Sent from my SM-G960U using Tapatalk


----------



## Poetic50 (Feb 17, 2017)

Clv3 said:


> I was just meaning like is a tune a intake and exhaust going to do anything to make it unreliable
> 
> Sent from my SM-G960U using Tapatalk


Not at all. I have had a K&N panel air filter since 15k miles until 70k or so. About 5-10k with a short ram done myself. I had a shop do the exhaust. Stock is about 2 inch before the downstream cat. After the middle it’s like 1 7/8inch or so. I went with 2.25 inch exhaust from the downstream o2 sensor delete the cat and straight back with a 2.5 magnaflow straight thru muffler and tip. Sounds great to me. Stock tune tho would love to tune but clutch would be an issue. I redline this car at least once every time it’s warmed up. Had it since 40 miles now at almost 82k still runs like a champ!!!

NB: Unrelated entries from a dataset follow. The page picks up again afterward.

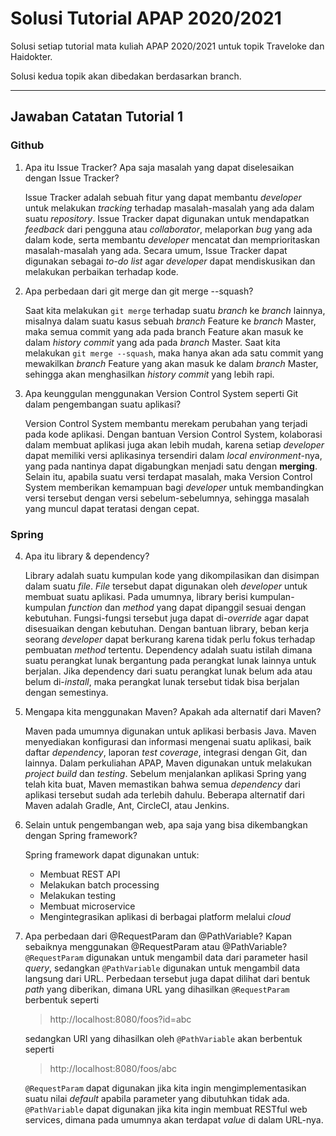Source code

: # Solusi Tutorial APAP 2020/2021
Solusi setiap tutorial mata kuliah APAP 2020/2021 untuk topik Traveloke dan Haidokter.

Solusi kedua topik akan dibedakan berdasarkan branch.

---

## Jawaban Catatan Tutorial 1
### Github
1. Apa itu Issue Tracker? Apa saja masalah yang dapat diselesaikan dengan Issue Tracker?

   Issue Tracker adalah sebuah fitur yang dapat membantu *developer* untuk melakukan *tracking* terhadap masalah-masalah yang ada dalam suatu *repository*. Issue Tracker dapat digunakan untuk mendapatkan *feedback* dari pengguna atau *collaborator*, melaporkan *bug* yang ada dalam kode, serta membantu *developer* mencatat dan memprioritaskan masalah-masalah yang ada. Secara umum, Issue Tracker dapat digunakan sebagai *to-do list* agar *developer* dapat mendiskusikan dan melakukan perbaikan terhadap kode.

2. Apa perbedaan dari git merge dan git merge --squash?

   Saat kita melakukan `git merge` terhadap suatu *branch* ke *branch* lainnya, misalnya dalam suatu kasus sebuah *branch* Feature ke *branch* Master, maka semua commit yang ada pada branch Feature akan masuk ke dalam *history commit* yang ada pada *branch* Master. Saat kita melakukan `git merge --squash`, maka hanya akan ada satu commit yang mewakilkan *branch* Feature yang akan masuk ke dalam *branch* Master, sehingga akan menghasilkan *history commit* yang lebih rapi.

3. Apa keunggulan menggunakan Version Control System seperti Git dalam pengembangan suatu aplikasi?

   Version Control System membantu merekam perubahan yang terjadi pada kode aplikasi. Dengan bantuan Version Control System, kolaborasi dalam membuat aplikasi juga akan lebih mudah, karena setiap *developer* dapat memiliki versi aplikasinya tersendiri dalam *local environment*-nya, yang pada nantinya dapat digabungkan menjadi satu dengan **merging**. Selain itu, apabila suatu versi terdapat masalah, maka Version Control System memberikan kemampuan bagi *developer* untuk membandingkan versi tersebut dengan versi sebelum-sebelumnya, sehingga masalah yang muncul dapat teratasi dengan cepat.

### Spring
4. Apa itu library & dependency?

   Library adalah suatu kumpulan kode yang dikompilasikan dan disimpan dalam suatu *file*. *File* tersebut dapat digunakan oleh *developer* untuk membuat suatu aplikasi. Pada umumnya, library berisi kumpulan-kumpulan *function* dan *method* yang dapat dipanggil sesuai dengan kebutuhan. Fungsi-fungsi tersebut juga dapat di-*override* agar dapat disesuaikan dengan kebutuhan. Dengan bantuan library, beban kerja seorang *developer* dapat berkurang karena tidak perlu fokus terhadap pembuatan *method* tertentu. Dependency adalah suatu istilah dimana suatu perangkat lunak bergantung pada perangkat lunak lainnya untuk berjalan. Jika dependency dari suatu perangkat lunak belum ada atau belum di-*install*, maka perangkat lunak tersebut tidak bisa berjalan dengan semestinya.

5. Mengapa kita menggunakan Maven? Apakah ada alternatif dari Maven?

   Maven pada umumnya digunakan untuk aplikasi berbasis Java. Maven menyediakan konfigurasi dan informasi mengenai suatu aplikasi, baik daftar *dependency*, laporan *test coverage*, integrasi dengan Git, dan lainnya. Dalam perkuliahan APAP, Maven digunakan untuk melakukan *project build* dan *testing*. Sebelum menjalankan aplikasi Spring yang telah kita buat, Maven memastikan bahwa semua *dependency* dari aplikasi tersebut sudah ada terlebih dahulu. Beberapa alternatif dari Maven adalah Gradle, Ant, CircleCI, atau Jenkins.

6. Selain untuk pengembangan web, apa saja yang bisa dikembangkan dengan Spring framework?

   Spring framework dapat digunakan untuk:
   - Membuat REST API
   - Melakukan batch processing
   - Melakukan testing
   - Membuat microservice
   - Mengintegrasikan aplikasi di berbagai platform melalui *cloud*

7. Apa perbedaan dari @RequestParam dan @PathVariable? Kapan sebaiknya menggunakan @RequestParam atau @PathVariable?
   `@RequestParam` digunakan untuk mengambil data dari parameter hasil *query*, sedangkan `@PathVariable` digunakan untuk mengambil data langsung dari URL. Perbedaan tersebut juga dapat dilihat dari bentuk *path* yang diberikan, dimana URL yang dihasilkan `@RequestParam` berbentuk seperti 
   > http://localhost:8080/foos?id=abc
   
   sedangkan URI yang dihasilkan oleh `@PathVariable` akan berbentuk seperti
   > http://localhost:8080/foos/abc

   `@RequestParam` dapat digunakan jika kita ingin mengimplementasikan suatu nilai *default* apabila parameter yang dibutuhkan tidak ada. `@PathVariable` dapat digunakan jika kita ingin membuat RESTful web services, dimana pada umumnya akan terdapat *value* di dalam URL-nya.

Sent from my iPhone using Tapatalk


----------



## Clv3 (Aug 16, 2013)

Okay thank you

Sent from my SM-G960U using Tapatalk


----------



## Clv3 (Aug 16, 2013)

I really want to do a tune but didn't know if it was going to mess with the reliablility

Sent from my SM-G960U using Tapatalk


----------



## Poetic50 (Feb 17, 2017)

Clv3 said:


> I really want to do a tune but didn't know if it was going to mess with the reliablility
> 
> Sent from my SM-G960U using Tapatalk


Stage one? Make sure you always use the right octane even before tuning and check your trans fluid regularly as well as change your engine oil sooner . I change my filter and oil every 5k miles


Sent from my iPhone using Tapatalk


----------



## Fatchuckyd (Sep 30, 2016)

I've had the jb4 on my 1.4 for about 5 months now (maybe more) intake, bov with silicon pipe, solid upper mount, poly in the dog bone and trans mounts, and an ecs short throw kit. Depending on the temps I hit between 20-23psi without any issue. Currently at 86k, jb4 installed around 77k. These engines are pretty stout


----------



## mk6ChrisKing (Oct 7, 2019)

Unitronic says 196hp tune plus cai +7ish hp has " OEM like drivability and reliability" I wouldn't push more then 225 but that's just me!


----------



## Poetic50 (Feb 17, 2017)

There’s a Mk7 Golf 1.4Tsi 5 speed in Mexico. K04 , meth injection, 3 inch Downpipe and few more upgrades pushing 240 to the wheels. Then they also did the same engine but with a 100 hp nitrous shot. Car made 330ish hp to the wheels... stock internals... again they did said it could blow any time


Sent from my iPhone using Tapatalk


----------